18/10/07

La roja insignia del valor


Stephen Crane.
La roja insignia del valor.
Traducción de Juan Aparicio-Belmonte
y María Ermitas Barrasa.
Rey Lear. Madrid, 2007

Cuando John Huston llevó al cine en 1951 La roja insignia del valor no debió de encontrar especiales dificultades para adaptar el guión de la novela homónima que había publicado Stephen Crane en 1895 y que reedita ahora Rey Lear con traducción de Juan Aparicio-Belmonte y María Ermitas Barrasa, que inauguraron esta colección con su versión del espléndido Heridas bajo la lluvia, que refleja la labor de Crane como corresponsal en la guerra de Cuba.

Murió en 1900 con apenas 29 años, pero pese a su muerte prematura tuvo tiempo de cambiar con esa novela el rumbo de la literatura de tema bélico, que a partir de entonces descubriría sus aspectos más sórdidos y menos heroicos.

La roja insignia del valor es una vigorosa narración ambientada en la guerra de Secesión, una novela sobre el miedo, la simulación y la heroicidad, una novela de formación protagonizada por el joven Henry Fleming. Con un ritmo vertiginoso, casi cinematográfico, en la acción y en los diálogos, a través de la experiencia de la guerra se desmitifican los tradicionales valores de las hazañas bélicas y se denuncia la degradación moral de la guerra y la delgada línea que separa el pánico del heroísmo, que a veces pueden ser sinónimos.

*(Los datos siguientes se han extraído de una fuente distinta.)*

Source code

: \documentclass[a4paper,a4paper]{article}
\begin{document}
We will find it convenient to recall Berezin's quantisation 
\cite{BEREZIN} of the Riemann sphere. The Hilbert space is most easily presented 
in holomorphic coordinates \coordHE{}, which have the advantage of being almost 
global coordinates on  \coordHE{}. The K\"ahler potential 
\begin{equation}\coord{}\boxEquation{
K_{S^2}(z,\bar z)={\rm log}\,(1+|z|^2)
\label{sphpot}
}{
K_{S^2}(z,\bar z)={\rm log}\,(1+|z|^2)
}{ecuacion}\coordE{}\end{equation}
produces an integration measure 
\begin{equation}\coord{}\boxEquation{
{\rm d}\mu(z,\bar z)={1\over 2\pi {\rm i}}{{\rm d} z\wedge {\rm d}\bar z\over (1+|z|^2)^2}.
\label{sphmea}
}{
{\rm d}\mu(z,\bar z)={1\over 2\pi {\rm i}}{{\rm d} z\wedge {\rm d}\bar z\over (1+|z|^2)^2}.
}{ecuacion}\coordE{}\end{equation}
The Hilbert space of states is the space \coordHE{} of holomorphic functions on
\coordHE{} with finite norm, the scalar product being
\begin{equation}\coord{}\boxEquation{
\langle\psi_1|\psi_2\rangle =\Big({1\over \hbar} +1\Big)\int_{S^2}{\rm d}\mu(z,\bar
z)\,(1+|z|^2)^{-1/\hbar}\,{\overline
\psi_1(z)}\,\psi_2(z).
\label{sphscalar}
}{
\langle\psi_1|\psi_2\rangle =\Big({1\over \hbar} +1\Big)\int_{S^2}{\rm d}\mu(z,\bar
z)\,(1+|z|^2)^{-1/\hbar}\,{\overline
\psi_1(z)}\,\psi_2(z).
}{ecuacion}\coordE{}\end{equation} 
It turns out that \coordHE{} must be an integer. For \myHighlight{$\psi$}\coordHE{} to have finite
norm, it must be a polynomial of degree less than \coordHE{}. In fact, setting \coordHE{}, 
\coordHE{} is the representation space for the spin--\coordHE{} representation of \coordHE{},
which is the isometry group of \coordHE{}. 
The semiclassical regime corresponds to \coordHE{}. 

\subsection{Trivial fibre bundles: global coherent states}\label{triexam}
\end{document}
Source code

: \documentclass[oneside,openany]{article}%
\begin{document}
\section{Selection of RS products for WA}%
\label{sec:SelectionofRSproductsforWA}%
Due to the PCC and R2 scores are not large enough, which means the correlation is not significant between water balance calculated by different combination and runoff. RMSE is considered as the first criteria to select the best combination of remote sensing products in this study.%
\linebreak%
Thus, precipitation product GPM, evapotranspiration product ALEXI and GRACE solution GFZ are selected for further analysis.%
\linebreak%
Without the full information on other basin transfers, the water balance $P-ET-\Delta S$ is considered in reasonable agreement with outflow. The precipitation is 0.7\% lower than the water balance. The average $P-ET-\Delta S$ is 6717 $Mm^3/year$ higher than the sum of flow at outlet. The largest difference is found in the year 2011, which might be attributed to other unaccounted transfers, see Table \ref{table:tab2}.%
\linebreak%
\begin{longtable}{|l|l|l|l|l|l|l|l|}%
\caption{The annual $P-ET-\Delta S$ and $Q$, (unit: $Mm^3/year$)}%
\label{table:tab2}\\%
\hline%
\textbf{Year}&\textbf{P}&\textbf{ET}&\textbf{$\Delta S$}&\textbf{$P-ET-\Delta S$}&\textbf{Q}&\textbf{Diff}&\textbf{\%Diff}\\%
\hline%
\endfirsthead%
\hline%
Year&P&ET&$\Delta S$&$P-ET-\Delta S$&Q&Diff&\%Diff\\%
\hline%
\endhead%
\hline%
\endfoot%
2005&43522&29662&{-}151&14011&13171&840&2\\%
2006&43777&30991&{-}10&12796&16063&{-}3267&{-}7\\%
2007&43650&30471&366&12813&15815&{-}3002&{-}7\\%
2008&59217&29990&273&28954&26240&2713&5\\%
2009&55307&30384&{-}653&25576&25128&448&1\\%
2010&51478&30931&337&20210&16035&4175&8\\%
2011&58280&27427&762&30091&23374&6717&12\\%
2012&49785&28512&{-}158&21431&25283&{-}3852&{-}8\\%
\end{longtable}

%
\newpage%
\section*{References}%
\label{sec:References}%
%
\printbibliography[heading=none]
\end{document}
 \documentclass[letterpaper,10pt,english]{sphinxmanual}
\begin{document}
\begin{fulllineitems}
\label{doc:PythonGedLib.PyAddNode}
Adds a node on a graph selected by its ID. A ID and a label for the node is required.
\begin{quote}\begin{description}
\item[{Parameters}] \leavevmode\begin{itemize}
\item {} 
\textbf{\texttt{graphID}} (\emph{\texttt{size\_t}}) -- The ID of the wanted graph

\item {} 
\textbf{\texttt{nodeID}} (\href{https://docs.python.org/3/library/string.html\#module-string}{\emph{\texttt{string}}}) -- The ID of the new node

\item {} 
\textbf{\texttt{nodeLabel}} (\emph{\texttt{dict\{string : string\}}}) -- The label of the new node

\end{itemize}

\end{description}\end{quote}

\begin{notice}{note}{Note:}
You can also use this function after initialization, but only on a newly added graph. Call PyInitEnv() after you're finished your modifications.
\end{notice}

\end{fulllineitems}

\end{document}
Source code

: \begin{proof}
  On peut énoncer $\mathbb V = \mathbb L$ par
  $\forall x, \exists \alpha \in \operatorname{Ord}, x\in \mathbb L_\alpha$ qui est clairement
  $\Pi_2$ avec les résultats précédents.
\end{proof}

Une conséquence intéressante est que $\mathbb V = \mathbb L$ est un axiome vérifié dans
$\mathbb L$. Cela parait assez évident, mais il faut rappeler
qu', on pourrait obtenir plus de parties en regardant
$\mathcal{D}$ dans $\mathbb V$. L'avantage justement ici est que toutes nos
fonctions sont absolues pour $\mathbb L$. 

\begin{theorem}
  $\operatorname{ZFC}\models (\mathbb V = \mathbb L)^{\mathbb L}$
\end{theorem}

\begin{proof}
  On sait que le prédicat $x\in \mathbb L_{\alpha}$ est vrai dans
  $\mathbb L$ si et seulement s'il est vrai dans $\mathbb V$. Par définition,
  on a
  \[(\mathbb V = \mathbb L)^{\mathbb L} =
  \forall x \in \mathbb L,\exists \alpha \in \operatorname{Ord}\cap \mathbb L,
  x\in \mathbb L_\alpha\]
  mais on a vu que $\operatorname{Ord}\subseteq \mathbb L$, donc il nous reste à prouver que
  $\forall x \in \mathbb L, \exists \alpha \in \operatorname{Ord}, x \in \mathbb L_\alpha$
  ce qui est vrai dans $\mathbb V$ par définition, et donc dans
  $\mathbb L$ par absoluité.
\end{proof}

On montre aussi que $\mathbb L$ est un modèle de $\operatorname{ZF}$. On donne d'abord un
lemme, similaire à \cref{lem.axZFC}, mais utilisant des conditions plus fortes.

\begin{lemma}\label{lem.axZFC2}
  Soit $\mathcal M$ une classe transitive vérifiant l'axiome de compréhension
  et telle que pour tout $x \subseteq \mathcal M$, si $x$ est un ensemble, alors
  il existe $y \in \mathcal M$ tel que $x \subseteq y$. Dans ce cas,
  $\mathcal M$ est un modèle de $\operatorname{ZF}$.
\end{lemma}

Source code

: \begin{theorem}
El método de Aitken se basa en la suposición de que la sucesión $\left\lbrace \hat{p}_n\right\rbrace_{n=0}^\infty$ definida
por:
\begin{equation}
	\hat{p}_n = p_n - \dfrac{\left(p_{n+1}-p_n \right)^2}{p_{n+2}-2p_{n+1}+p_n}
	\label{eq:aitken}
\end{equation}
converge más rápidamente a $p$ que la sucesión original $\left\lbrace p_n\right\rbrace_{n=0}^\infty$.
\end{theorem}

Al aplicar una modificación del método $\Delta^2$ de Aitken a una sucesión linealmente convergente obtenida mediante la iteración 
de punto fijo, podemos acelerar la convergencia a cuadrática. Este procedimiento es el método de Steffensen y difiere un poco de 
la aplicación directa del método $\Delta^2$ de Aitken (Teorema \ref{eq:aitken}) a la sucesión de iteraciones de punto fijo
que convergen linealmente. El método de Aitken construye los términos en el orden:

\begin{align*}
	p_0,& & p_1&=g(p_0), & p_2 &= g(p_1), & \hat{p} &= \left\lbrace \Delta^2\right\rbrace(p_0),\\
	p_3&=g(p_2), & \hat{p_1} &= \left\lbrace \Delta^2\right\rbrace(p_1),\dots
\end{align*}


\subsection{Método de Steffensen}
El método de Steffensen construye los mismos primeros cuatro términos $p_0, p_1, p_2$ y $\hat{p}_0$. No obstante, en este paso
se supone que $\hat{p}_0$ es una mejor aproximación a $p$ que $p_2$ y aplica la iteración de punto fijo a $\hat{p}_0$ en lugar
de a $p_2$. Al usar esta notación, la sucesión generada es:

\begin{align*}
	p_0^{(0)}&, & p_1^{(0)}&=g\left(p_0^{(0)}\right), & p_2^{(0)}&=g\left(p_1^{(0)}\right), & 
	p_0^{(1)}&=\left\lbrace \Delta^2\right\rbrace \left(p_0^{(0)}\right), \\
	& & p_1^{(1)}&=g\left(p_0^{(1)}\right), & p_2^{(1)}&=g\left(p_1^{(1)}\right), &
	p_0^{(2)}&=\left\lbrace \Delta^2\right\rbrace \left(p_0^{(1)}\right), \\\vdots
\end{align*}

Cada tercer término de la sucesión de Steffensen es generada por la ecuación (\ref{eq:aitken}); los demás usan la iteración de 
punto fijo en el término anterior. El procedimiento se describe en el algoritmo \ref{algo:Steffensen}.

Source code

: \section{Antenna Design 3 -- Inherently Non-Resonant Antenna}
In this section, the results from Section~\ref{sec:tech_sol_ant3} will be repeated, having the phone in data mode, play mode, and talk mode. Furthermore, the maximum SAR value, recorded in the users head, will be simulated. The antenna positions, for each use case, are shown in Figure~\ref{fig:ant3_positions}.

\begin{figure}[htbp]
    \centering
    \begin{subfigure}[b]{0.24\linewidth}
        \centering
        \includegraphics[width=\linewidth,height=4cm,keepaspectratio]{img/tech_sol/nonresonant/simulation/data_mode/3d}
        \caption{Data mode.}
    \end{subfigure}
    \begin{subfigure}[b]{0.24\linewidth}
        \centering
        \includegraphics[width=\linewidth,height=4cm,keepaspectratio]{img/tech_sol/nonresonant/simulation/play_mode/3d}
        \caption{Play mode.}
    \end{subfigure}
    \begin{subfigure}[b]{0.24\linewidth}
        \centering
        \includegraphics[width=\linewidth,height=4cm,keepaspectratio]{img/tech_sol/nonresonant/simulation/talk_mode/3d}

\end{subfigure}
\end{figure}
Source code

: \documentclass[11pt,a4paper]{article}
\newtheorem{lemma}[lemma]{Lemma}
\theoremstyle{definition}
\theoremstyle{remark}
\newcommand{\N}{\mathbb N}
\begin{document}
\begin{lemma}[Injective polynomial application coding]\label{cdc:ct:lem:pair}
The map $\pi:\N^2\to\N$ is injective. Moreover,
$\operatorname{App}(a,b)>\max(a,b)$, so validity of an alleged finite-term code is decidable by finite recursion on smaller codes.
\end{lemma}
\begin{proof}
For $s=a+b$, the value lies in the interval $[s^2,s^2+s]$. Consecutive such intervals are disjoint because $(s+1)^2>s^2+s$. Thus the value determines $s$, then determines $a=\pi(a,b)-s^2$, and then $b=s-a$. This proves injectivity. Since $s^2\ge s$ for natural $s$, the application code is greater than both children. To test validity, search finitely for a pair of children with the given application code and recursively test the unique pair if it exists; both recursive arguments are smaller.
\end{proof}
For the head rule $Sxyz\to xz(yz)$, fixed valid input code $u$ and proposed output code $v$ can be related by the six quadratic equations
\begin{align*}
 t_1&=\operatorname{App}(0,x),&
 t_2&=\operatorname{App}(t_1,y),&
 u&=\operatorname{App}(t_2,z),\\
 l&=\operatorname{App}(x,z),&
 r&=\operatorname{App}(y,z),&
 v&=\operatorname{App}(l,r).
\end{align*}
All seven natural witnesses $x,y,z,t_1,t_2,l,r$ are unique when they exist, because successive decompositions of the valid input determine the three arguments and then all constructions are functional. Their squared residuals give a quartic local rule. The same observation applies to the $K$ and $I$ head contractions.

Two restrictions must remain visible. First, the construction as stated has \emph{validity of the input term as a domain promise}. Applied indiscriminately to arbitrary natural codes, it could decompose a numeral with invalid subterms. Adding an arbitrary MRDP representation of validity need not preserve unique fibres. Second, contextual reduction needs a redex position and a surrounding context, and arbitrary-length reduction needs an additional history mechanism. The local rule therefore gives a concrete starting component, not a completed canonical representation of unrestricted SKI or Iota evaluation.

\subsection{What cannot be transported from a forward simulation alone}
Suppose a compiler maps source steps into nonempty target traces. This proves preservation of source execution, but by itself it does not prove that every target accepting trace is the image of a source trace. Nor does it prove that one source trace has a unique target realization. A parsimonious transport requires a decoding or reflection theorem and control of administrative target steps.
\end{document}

Crane no vio aquellas batallas. Cuando él nació en Nueva Jersey en 1871 hacía más de un lustro del final de la guerra civil americana, pero lo que falta aquí de testimonio personal de una experiencia lo suple el talento natural de un escritor dotado como pocos de un vigor narrativo poderosísimo, que brilla en la descripción sórdida del horror, el barro y la sangre de las trincheras.

Tuvo un enorme y sostenido éxito desde su primera edición. Henry James y Conrad elogiaron sin reservas esta novela con la que Crane abrió el camino de la literatura antibélica que tendría sus mejores herederos en la generación perdida de Faulkner, Dos Passos o Hemingway. Todavía en los años sesenta, la generación beat lo seguía viendo como un precursor, no sólo por esta novela, sino también por su poesía.

La última imagen que tenemos de él nos la dejó Conrad, que lo visitó en Dover y se despidió de un Crane ya muy enfermo. Siempre lo recordó, tras esa despedida que ambos sabían definitiva, mirando las velas de un barco que cruzaba a lo lejos por delante de su ventana.

Murió en Badenweiler, como Chejov; de tuberculosis, como el ruso. Pero no era Chejov. Fue sólo una rara y macabra coincidencia.